Spruce Nature Trail, in the Hoh Rain Forest


Heading south on US 101 out of Forks, the first attraction you’ll reach is the Hoh Rain Forest.  After you turn off the highway, a 19 mile drive takes you along the Hoh River, and eventually back into Olympic National Park.

At the Hoh Rain Forest, You’ll need your receipt from your previous entry into Olympic National Park.  If you’ve lost it,  you must pay again.

Spruce Nature Trail, Hoh Rainforest

If you’re budgeting your time, I recommend the Spruce Nature Trail first, and the Hall of Mosses trail second.  Both begin near the visitor’s center.

The Spruce Nature Trail is 1.25 miles long, while the Hall of Mosses is .75 mile.  Both are loops, so you won’t need to backtrack.

Spruce Nature Trail, Hoh Rainforest

The Spruce Nature Trail is probably the more interesting of the two paths.  You’ll see plenty of moss hanging from trees, fungus growing from stumps, and lots of contorted tree trunks.

Spruce Nature Trail, Hoh Rainforest

Hoh River, Olympic National Park

I found the Spruce trail more interesting than the Hall of Mosses, since it leads out to, then briefly runs beside, the sparkling Hoh River.

The water in the Hoh River may appear milky.  That’s because it carries silt from melting glaciers.

Hoh River, Olympic National Park

There’s no shortage of greenery, everywhere you look.
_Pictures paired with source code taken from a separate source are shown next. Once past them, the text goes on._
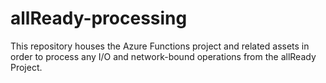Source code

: # allReady-processing
This repository houses the Azure Functions project and related assets in order to process any I/O and network-bound operations from the allReady Project.
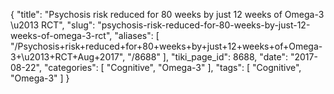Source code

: {
    "title": "Psychosis risk reduced for 80 weeks by just 12 weeks of Omega-3 \u2013 RCT",
    "slug": "psychosis-risk-reduced-for-80-weeks-by-just-12-weeks-of-omega-3-rct",
    "aliases": [
        "/Psychosis+risk+reduced+for+80+weeks+by+just+12+weeks+of+Omega-3+\u2013+RCT+Aug+2017",
        "/8688"
    ],
    "tiki_page_id": 8688,
    "date": "2017-08-22",
    "categories": [
        "Cognitive",
        "Omega-3"
    ],
    "tags": [
        "Cognitive",
        "Omega-3"
    ]
}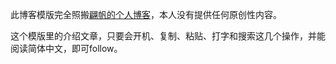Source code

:此博客模版完全照搬[翩帆的个人博客](https://pianfan.github.io/)，本人没有提供任何原创性内容。

这个模版里的介绍文章，只要会开机、复制、粘贴、打字和搜索这几个操作，并能阅读简体中文，即可follow。
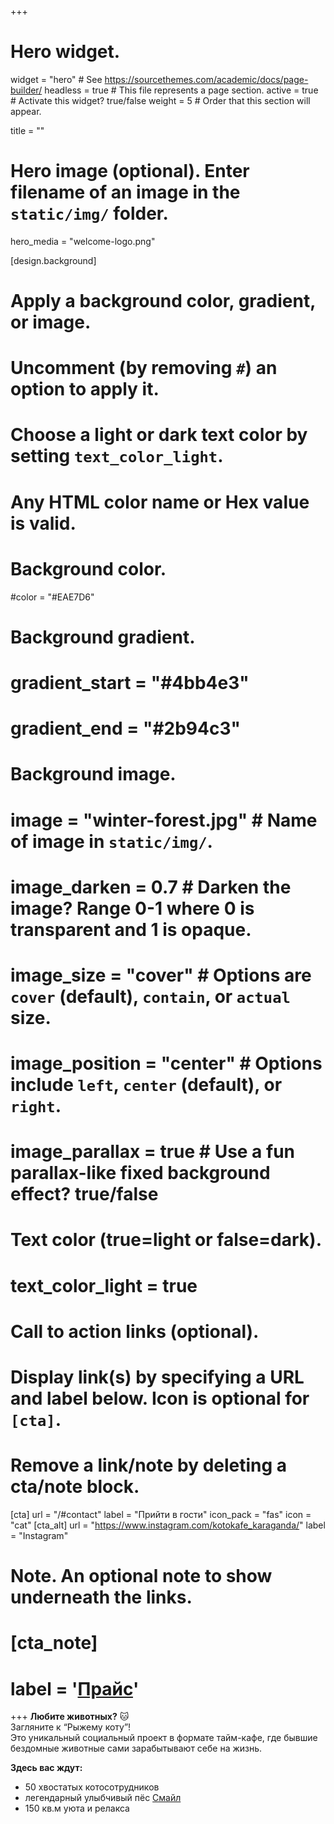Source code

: +++
# Hero widget.
widget = "hero"  # See https://sourcethemes.com/academic/docs/page-builder/
headless = true  # This file represents a page section.
active = true  # Activate this widget? true/false
weight = 5  # Order that this section will appear.

title = ""

# Hero image (optional). Enter filename of an image in the `static/img/` folder.
hero_media = "welcome-logo.png"

[design.background]
  # Apply a background color, gradient, or image.
  #   Uncomment (by removing `#`) an option to apply it.
  #   Choose a light or dark text color by setting `text_color_light`.
  #   Any HTML color name or Hex value is valid.

  # Background color.
  #color = "#EAE7D6"

  # Background gradient.
  # gradient_start = "#4bb4e3"
  # gradient_end = "#2b94c3"

  # Background image.
  # image = "winter-forest.jpg"  # Name of image in `static/img/`.
  # image_darken = 0.7  # Darken the image? Range 0-1 where 0 is transparent and 1 is opaque.
  # image_size = "cover"  #  Options are `cover` (default), `contain`, or `actual` size.
  # image_position = "center"  # Options include `left`, `center` (default), or `right`.
  # image_parallax = true  # Use a fun parallax-like fixed background effect? true/false

  # Text color (true=light or false=dark).
  # text_color_light = true

# Call to action links (optional).
#   Display link(s) by specifying a URL and label below. Icon is optional for `[cta]`.
#   Remove a link/note by deleting a cta/note block.
[cta]
  url = "/#contact"
  label = "Прийти в гости"
  icon_pack = "fas"
  icon = "cat"
[cta_alt]
  url = "https://www.instagram.com/kotokafe_karaganda/"
  label = "Instagram"
# Note. An optional note to show underneath the links.
# [cta_note]
#   label = '<a class="js-github-release" href="price/">Прайс</a>'
+++
**Любите животных?** :cat:  
Загляните к “Рыжему коту”!  
Это уникальный социальный проект в&nbsp;формате тайм-кафе, где бывшие бездомные животные сами зарабытывают себе на жизнь.

**Здесь вас ждут:**

* 50 хвостатых котосотрудников
* легендарный улыбчивый пёс [Смайл](/authors/dog-smile/)
* 150 кв.м уюта и релакса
Hoh River, Olympic National Park

Roots don’t grow very deep here.  They don’t need to, since there’s so much rain.  In this case, though, the dirt has washed away, leaving the roots dangling over the river.

Fungus, Hoh Rainforest, Olympic National Park

It’s easy to find fungus along the trail.  While everything else is green, this parasite’s pink and yellow hues jump right out at you.

How is a fungus like an iceberg? You can only see the tip of it.  A fungus’ roots grow deep into dead tree trunks, slowly breaking it down.

Hoh Rainforest, Olympic National Park

Check this out.  These trees are all lined up in a row, and there’s a good reason.  They all took root in another tree, which decades ago, fell and began decomposing.

Hoh Rainforest, Olympic National Park

This part of the trail gives you some perspective on the size of these giant trees.  The path runs between two felled logs, then underneath one of them.  Many old tree trunks are as wide as you are tall.